A glance at the book’s table of contents
will let you know that Dr. Arthur’s recipe book deals with discussions of the six main genres of Scripture: psalms, narrative, parables, proverbs, epistles and apocalyptic. A quick thumb through the pages will reveal that Dr. Arthur practices in writing what he preaches concerning variety, too. While each of the discussions of the Biblical genres follows the same outline (some choice quotes, a definition of the genre, an exploration of how the text communicates and what it does, practical suggestions entitled “Try This,” and a chapter checklist), sweet variation abounds within those discussions. Charts, quotes, bullet points, tables, and more will be found. There’s even a complete sermon; a true “classic” you’ve likely heard, but perhaps never knew who originally authored it (pp.54-56).
Complete documentation appears at the end of the book; 17 pages of endnotes and 17 pages of well-rounded, current bibliography pointing to web-based, as well as paper-based, sources. The endnotes insure that we’re not deprived of trails to follow for more information, but also guarantee that the book’s main text remains uncluttered and free of distractions. And that text cast in an easy-to-read font and appearing in formatting that truly aids our “following the trail” the author blazes for us. However, since there are no indexes, I did find myself wishing for the inclusion of a simple Scripture index given Dr. Arthur’s occasional, helpful discussions of specific texts.
It’s probably obvious by now; this book isn’t just anyone’s meat loaf. This is the good stuff, just like Mom used to make. I can wolf this book down because it’s smart and often informs me of things I’ve wondered about (e.g. – the estimated percentage of ‘pre-formed’ material in Paul’s letters [p.160]; the number of rabbinic parables that have been discovered that date before 200 A.D. [p.212]; etc.). It tastes great to me because it often gives me suggestions that cause me to slap my head and say to myself “Why didn’t I think of that before?” (e.g. – line graphing the emotional ups and downs of a text, as exemplified with Psalm 77 on p.53). I like this book because it seems like I’m continually pulling out from it helpings of quality illustrations that illustrate oh, so well (e.g. – Tolstoy on pp. 123-124; Max Lucado on pp.125-126; etc.). And I eat this book up because it simply summarizes in an original and memorable way (e.g. – the end of chapter “checklists” – pp.60-61,101,128,150,176-177,198-199).
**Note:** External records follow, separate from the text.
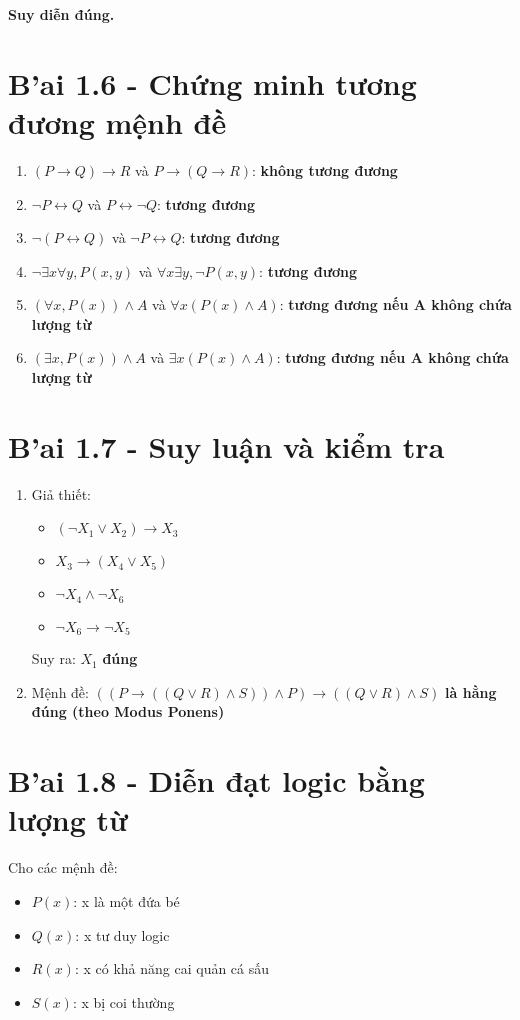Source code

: \documentclass[12pt]{article}
\begin{document}
\textbf{Suy diễn đúng.}

\section*{B'ai 1.6 - Chứng minh tương đương mệnh đề}
\begin{enumerate}[label=\alph*)]
\item $(P \rightarrow Q) \rightarrow R$ và $P \rightarrow (Q \rightarrow R)$: \textbf{không tương đương}
\item $\neg P \leftrightarrow Q$ và $P \leftrightarrow \neg Q$: \textbf{tương đương}
\item $\neg(P \leftrightarrow Q)$ và $\neg P \leftrightarrow Q$: \textbf{tương đương}
\item $\neg\exists x\forall y, P(x, y)$ và $\forall x\exists y, \neg P(x, y)$: \textbf{tương đương}
\item $(\forall x, P(x)) \land A$ và $\forall x (P(x) \land A)$: \textbf{tương đương nếu A không chứa lượng từ}
\item $(\exists x, P(x)) \land A$ và $\exists x (P(x) \land A)$: \textbf{tương đương nếu A không chứa lượng từ}
\end{enumerate}

\section*{B'ai 1.7 - Suy luận và kiểm tra}
\begin{enumerate}[label=\alph*)]
\item Giả thiết:
\begin{itemize}
\item $(\neg X_1 \lor X_2) \rightarrow X_3$
\item $X_3 \rightarrow (X_4 \lor X_5)$
\item $\neg X_4 \land \neg X_6$
\item $\neg X_6 \rightarrow \neg X_5$
\end{itemize}
Suy ra: $X_1$ \textbf{đúng}

\item Mệnh đề: $((P \rightarrow ((Q \lor R) \land S)) \land P) \rightarrow ((Q \lor R) \land S)$\textbf{ là hằng đúng (theo Modus Ponens)}
\end{enumerate}

\section*{B'ai 1.8 - Diễn đạt logic bằng lượng từ}
Cho các mệnh đề:
\begin{itemize}
\item $P(x)$: x là một đứa bé
\item $Q(x)$: x tư duy logic
\item $R(x)$: x có khả năng cai quản cá sấu
\item $S(x)$: x bị coi thường
\end{itemize}
\end{document}
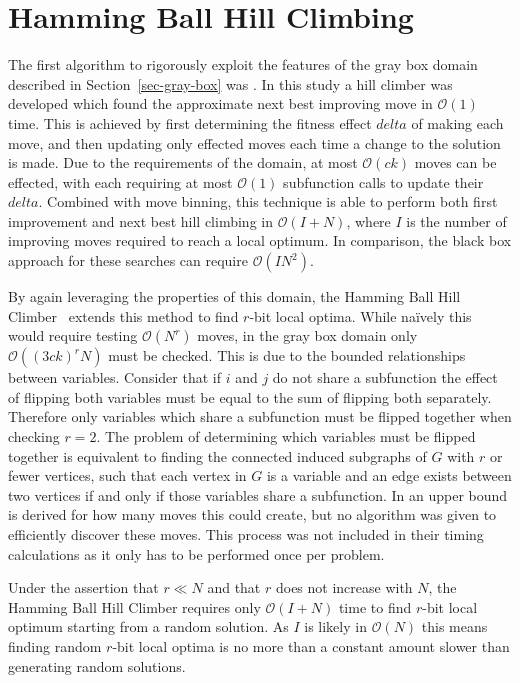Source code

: \documentclass{sig-alternate}
\newcommand{\BigO}[1]{$\mathcal{O}{(#1)}$}
\begin{document}
\section{Hamming Ball Hill Climbing}
\label{sec-hamming}
The first algorithm to rigorously exploit the features of the gray box domain
described in Section~\ref{sec-gray-box} was \cite{whitley:2013:greedy}. In this study
a hill climber was developed which found the approximate next best improving move in \BigO{1} time.
This is achieved by first determining the fitness effect $delta$ of making each move, and then updating
only effected moves each time a change to the solution is made. Due to the requirements of the domain,
at most \BigO{ck} moves can be effected, with each requiring at most \BigO{1} subfunction calls
to update their $delta$. Combined with move binning, this technique is able to perform both
first improvement and next best hill climbing in \BigO{I+N}, where $I$ is the number of improving
moves required to reach a local optimum. In comparison, the black box approach for these searches can require
\BigO{IN^2}.

By again leveraging the properties of this domain, the Hamming Ball Hill Climber~\cite{chicano:2014:ball} extends this
method to find $r$-bit local optima. While na\"ively this would require testing \BigO{N^r} moves, in the gray box domain only
\BigO{(3ck)^rN} must be checked. This is due to the bounded relationships between variables.
Consider that if $i$ and $j$ do not share a subfunction the effect of flipping both variables
must be equal to the sum of flipping both separately. Therefore only variables which share
a subfunction must be flipped together when checking $r=2$. The problem of determining
which variables must be flipped together is equivalent to finding the connected induced
subgraphs of $G$ with $r$ or fewer vertices, such that each vertex in $G$ is a variable
and an edge exists between two vertices if and only if those variables share a subfunction.
In \cite{chicano:2014:ball} an upper bound is derived for how many moves this could create,
but no algorithm was given to efficiently discover these moves. This process was not included
in their timing calculations as it only has to be performed once per problem.

Under the assertion that $r \ll N$ and that $r$ does not increase with $N$, the Hamming
Ball Hill Climber requires only \BigO{I+N} time to find $r$-bit local optimum starting
from a random solution. As $I$ is likely in \BigO{N} this means finding random $r$-bit local optima
is no more than a constant amount slower than generating random solutions.
\end{document}
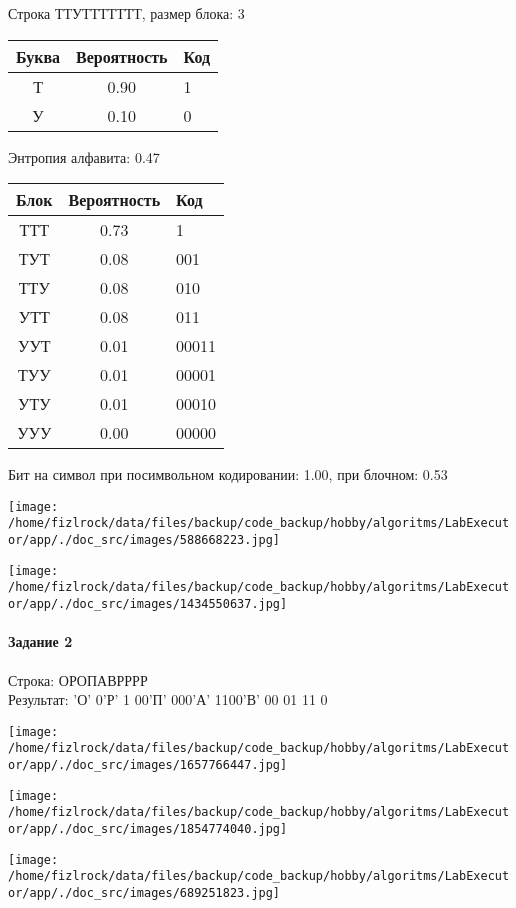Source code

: \documentclass[a4paper, 12pt]{article}
\begin{document}
Строка ТТУТТТТТТТ, размер блока: 3
\begin{center}
 \begin{tabular}{ |c|c|l| } 
  \hline
     Буква & Вероятность & Код\\ \hline
Т & 0.90 & 1\\\hline
У & 0.10 & 0
\\ \hline \end{tabular}
\end{center}
Энтропия алфавита: 0.47
\begin{center}
 \begin{tabular}{ |c|c|l| } 
  \hline
     Блок & Вероятность & Код\\ \hline
ТТТ & 0.73 & 1\\\hline
ТУТ & 0.08 & 001\\\hline
ТТУ & 0.08 & 010\\\hline
УТТ & 0.08 & 011\\\hline
УУТ & 0.01 & 00011\\\hline
ТУУ & 0.01 & 00001\\\hline
УТУ & 0.01 & 00010\\\hline
УУУ & 0.00 & 00000
\\ \hline \end{tabular}
\end{center}
Бит на символ при посимвольном кодировании: 1.00, при блочном: 0.53

\texttt{[image: /home/fizlrock/data/files/backup/code\_backup/hobby/algoritms/LabExecutor/app/./doc\_src/images/588668223.jpg]}

\texttt{[image: /home/fizlrock/data/files/backup/code\_backup/hobby/algoritms/LabExecutor/app/./doc\_src/images/1434550637.jpg]}
\pagebreak
\paragraph{Задание 2}

Строка: 
ОРОПАВРРРР\\
Результат: 'О' 0'Р' 1 00'П' 000'А' 1100'В' 00 01 11 0

\texttt{[image: /home/fizlrock/data/files/backup/code\_backup/hobby/algoritms/LabExecutor/app/./doc\_src/images/1657766447.jpg]}

\texttt{[image: /home/fizlrock/data/files/backup/code\_backup/hobby/algoritms/LabExecutor/app/./doc\_src/images/1854774040.jpg]}

\texttt{[image: /home/fizlrock/data/files/backup/code\_backup/hobby/algoritms/LabExecutor/app/./doc\_src/images/689251823.jpg]}
\end{document}

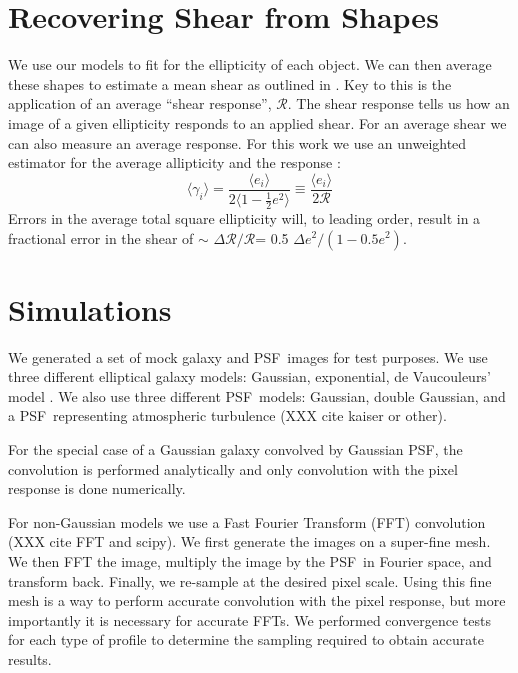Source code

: \documentclass[12pt,preprint]{aastex}
\newcommand{\psf}{PSF}
\newcommand{\Rshear}{\ensuremath{\mathcal{R}}}
\newcommand{\rfracerr}{\ensuremath{\Delta \Rshear/\Rshear}}
\begin{document}
\section{Recovering Shear from Shapes}

We use our models to fit for the ellipticity of each object.  We can then
average these shapes to estimate a mean shear as outlined in \citet{bern02}.
Key to this is the application of an average ``shear response'', \Rshear.  The
shear response tells us how an image of a given ellipticity responds to an
applied shear.  For an average shear we can also measure an average response.
For this work we use an unweighted estimator for the average allipticity and
the response \citep[see e.g.  Equation 5.11,][]{bern02}:
\begin{equation} \label{eq:shearest}
\langle \gamma_i \rangle  = \frac{\langle e_i \rangle}{2 \langle 1 - \frac{1}{2} e^2 \rangle } \equiv
  \frac{\langle e_i \rangle}{2 \Rshear} 
\end{equation}
\noindent Errors in the average total square ellipticity will, to leading
order, result in a fractional error in the shear of $\sim$ \rfracerr = 
0.5 $\Delta e^2/(1-0.5 e^2)$.

\section{Simulations} \label{sec:sim}

We generated a set of mock galaxy and \psf\ images for test purposes.  We use
three different elliptical galaxy models: Gaussian, exponential, de
Vaucouleurs' model \citep{devauc1948}.  We also use three different \psf\ models:
Gaussian, double Gaussian, and a \psf\ representing atmospheric turbulence (XXX
cite kaiser or other).

For the special case of a Gaussian galaxy convolved by Gaussian \psf, the
convolution is performed analytically and only convolution with the pixel
response is done numerically.  

For non-Gaussian models we use a Fast Fourier Transform (FFT) convolution (XXX
cite FFT and scipy).  We first generate the images on a super-fine mesh. We
then FFT the image, multiply the image by the \psf\ in Fourier space, and
transform back. Finally, we re-sample at the desired pixel scale.  Using this
fine mesh is a way to perform accurate convolution with the pixel response, but
more importantly it is necessary for accurate FFTs.  We performed convergence
tests for each type of profile to determine the sampling required to obtain
accurate results.
\end{document}
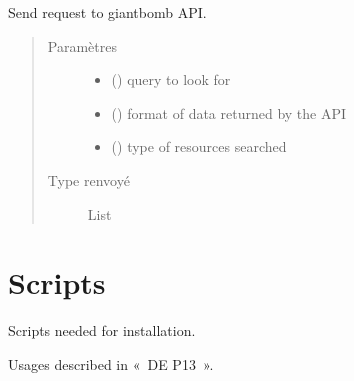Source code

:\documentclass[letterpaper,10pt,french]{sphinxmanual}
\begin{document}

\begin{fulllineitems}
\label{\detokenize{scrapping:scrapping.send_requests.send_request}}
Send request to giantbomb API.
\begin{quote}\begin{description}
\item[{Paramètres}] \leavevmode\begin{itemize}
\item {}
 () \textendash{} query to look for

\item {}
 () \textendash{} format of data returned by the API

\item {}
 (\sphinxstyleliteralemphasis{\sphinxupquote{{[}}}\sphinxstyleliteralemphasis{\sphinxupquote{{]}}}) \textendash{} type of resources searched

\end{itemize}

\item[{Type renvoyé}] \leavevmode
List

\end{description}\end{quote}

\end{fulllineitems}



\chapter{Scripts}
\label{\detokenize{scripts:scripts}}\label{\detokenize{scripts::doc}}
Scripts needed for installation.

Usages described in « DE \sphinxhyphen{} P13 ».
\end{document}
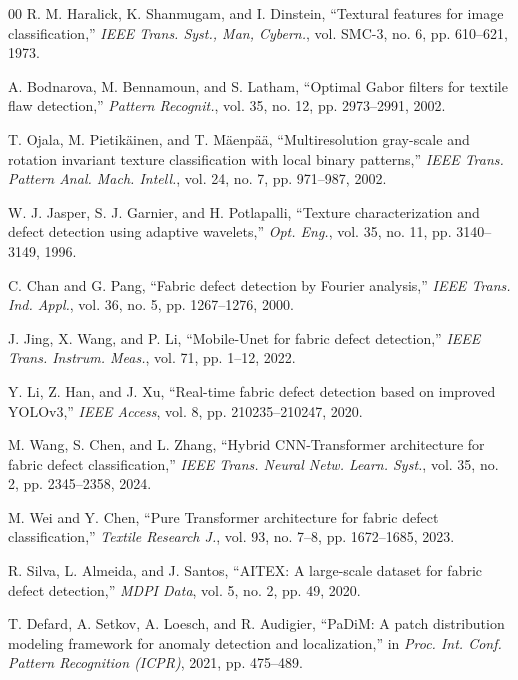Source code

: \documentclass[journal]{IEEEtran}
\begin{document}
\begin{thebibliography}{00}
R. M. Haralick, K. Shanmugam, and I. Dinstein, ``Textural features for image classification,'' \textit{IEEE Trans. Syst., Man, Cybern.}, vol. SMC-3, no. 6, pp. 610--621, 1973.

A. Bodnarova, M. Bennamoun, and S. Latham, ``Optimal Gabor filters for textile flaw detection,'' \textit{Pattern Recognit.}, vol. 35, no. 12, pp. 2973--2991, 2002.

T. Ojala, M. Pietik\"ainen, and T. M\"aenp\"a\"a, ``Multiresolution gray-scale and rotation invariant texture classification with local binary patterns,'' \textit{IEEE Trans. Pattern Anal. Mach. Intell.}, vol. 24, no. 7, pp. 971--987, 2002.

W. J. Jasper, S. J. Garnier, and H. Potlapalli, ``Texture characterization and defect detection using adaptive wavelets,'' \textit{Opt. Eng.}, vol. 35, no. 11, pp. 3140--3149, 1996.

C. Chan and G. Pang, ``Fabric defect detection by Fourier analysis,'' \textit{IEEE Trans. Ind. Appl.}, vol. 36, no. 5, pp. 1267--1276, 2000.

J. Jing, X. Wang, and P. Li, ``Mobile-Unet for fabric defect detection,'' \textit{IEEE Trans. Instrum. Meas.}, vol. 71, pp. 1--12, 2022.

Y. Li, Z. Han, and J. Xu, ``Real-time fabric defect detection based on improved YOLOv3,'' \textit{IEEE Access}, vol. 8, pp. 210235--210247, 2020.

M. Wang, S. Chen, and L. Zhang, ``Hybrid CNN-Transformer architecture for fabric defect classification,'' \textit{IEEE Trans. Neural Netw. Learn. Syst.}, vol. 35, no. 2, pp. 2345--2358, 2024.

M. Wei and Y. Chen, ``Pure Transformer architecture for fabric defect classification,'' \textit{Textile Research J.}, vol. 93, no. 7--8, pp. 1672--1685, 2023.

R. Silva, L. Almeida, and J. Santos, ``AITEX: A large-scale dataset for fabric defect detection,'' \textit{MDPI Data}, vol. 5, no. 2, pp. 49, 2020.

T. Defard, A. Setkov, A. Loesch, and R. Audigier, ``PaDiM: A patch distribution modeling framework for anomaly detection and localization,'' in \textit{Proc. Int. Conf. Pattern Recognition (ICPR)}, 2021, pp. 475--489.


\end{thebibliography}
\end{document}
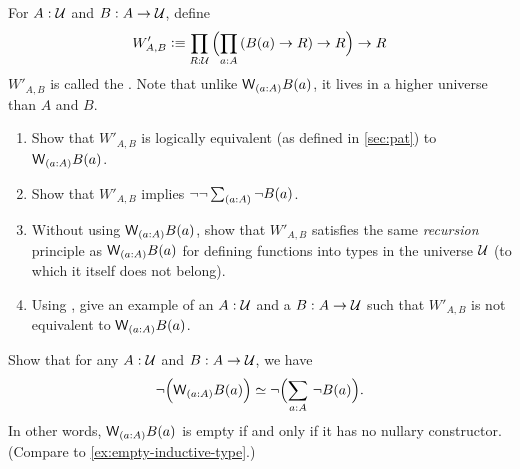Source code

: \documentclass[hott-all.tex]{subfiles}
\begin{document}
% 
\begin{ex}
  For $A:\mathcal{U}$ and $B:A\to \mathcal{U}$, define
  \[ W'_{A,B} \defeq \prd{R:\UU} \Parens{\prd{a:A} (B(a) \to R) \to R} \to R \]
  $W'_{A,B}$ is called the .
  Note that unlike $\wtype{a:A} B(a)$, it lives in a higher universe than $A$ and $B$.
  \begin{enumerate}
  \item Show that $W'_{A,B}$ is logically equivalent (as defined in \cref{sec:pat}) to $\wtype{a:A} B(a)$.
  \item Show that $W'_{A,B}$ implies $\neg\neg \sm{a:A} \neg B(a)$.
  \item Without using $\wtype{a:A} B(a)$, show that $W'_{A,B}$ satisfies the same \emph{recursion} principle as $\wtype{a:A} B(a)$ for defining functions into types in the universe $\mathcal{U}$ (to which it itself does not belong).
  \item Using \LEM, give an example of an $A:\mathcal{U}$ and a $B:A\to \mathcal{U}$ such that $W'_{A,B}$ is not equivalent to $\wtype{a:A} B(a)$.
  \end{enumerate}
\end{ex}
% 
\begin{ex}
  Show that for any $A:\mathcal{U}$ and $B:A\to\mathcal{U}$, we have
  \[ \eqv{\neg\Parens{\wtype{a:A} B(a)}}{\neg\Parens{\sm{a:A} \neg B(a)}}. \]
  In other words, $\wtype{a:A} B(a)$ is empty if and only if it has no nullary constructor.
  (Compare to \cref{ex:empty-inductive-type}.)
\end{ex}
% 
% 
% 
% 
\end{document}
To be sure, more detailed discussions of Biblical genres can be found, but I dare none so truly readable and downright helpful as this one. And so, I’ll go so far as to say if you purchase just one book on suggestions as to how to approach the genres of Scripture for the purposes of preaching, this book should be the one you get. All others that’s I’ve read so on this matter come in a distant second. I give this one a 9.6 and no, you can not have my copy!
Buttered toast, green beans and meat loaf. Come to think of it, I can’t recall the last time I had a meal like that. Maybe it’s been too long; maybe I need some variety. Pass the lemon juice, please.